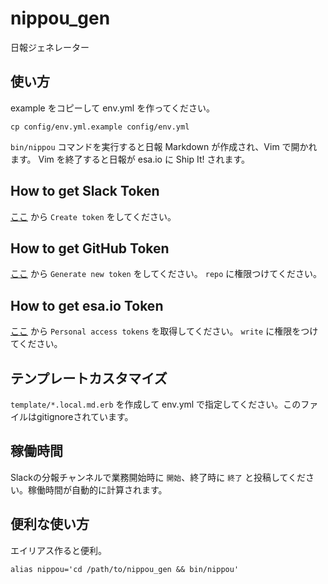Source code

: # nippou_gen
日報ジェネレーター

## 使い方

example をコピーして env.yml を作ってください。
```
cp config/env.yml.example config/env.yml
```

`bin/nippou` コマンドを実行すると日報 Markdown が作成され、Vim で開かれます。 Vim を終了すると日報が esa.io に Ship It! されます。

## How to get Slack Token

[ここ](https://api.slack.com/custom-integrations/legacy-tokens) から `Create token` をしてください。

## How to get GitHub Token

[ここ](https://github.com/settings/tokens) から `Generate new token` をしてください。 `repo` に権限つけてください。

## How to get esa.io Token

[ここ](https://staruptechnology.esa.io/user/applications) から `Personal access tokens` を取得してください。 `write` に権限をつけてください。

## テンプレートカスタマイズ

`template/*.local.md.erb` を作成して env.yml で指定してください。このファイルはgitignoreされています。

## 稼働時間

Slackの分報チャンネルで業務開始時に `開始`、終了時に `終了` と投稿してください。稼働時間が自動的に計算されます。

## 便利な使い方

エイリアス作ると便利。

```
alias nippou='cd /path/to/nippou_gen && bin/nippou'
```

______________________________

* **BRIEF**: Pull out every line in the material above where "example" occurs.

* **RESULT FOR THIS TASK**:
example をコピーして env.yml を作ってください。
cp config/env.yml.example config/env.yml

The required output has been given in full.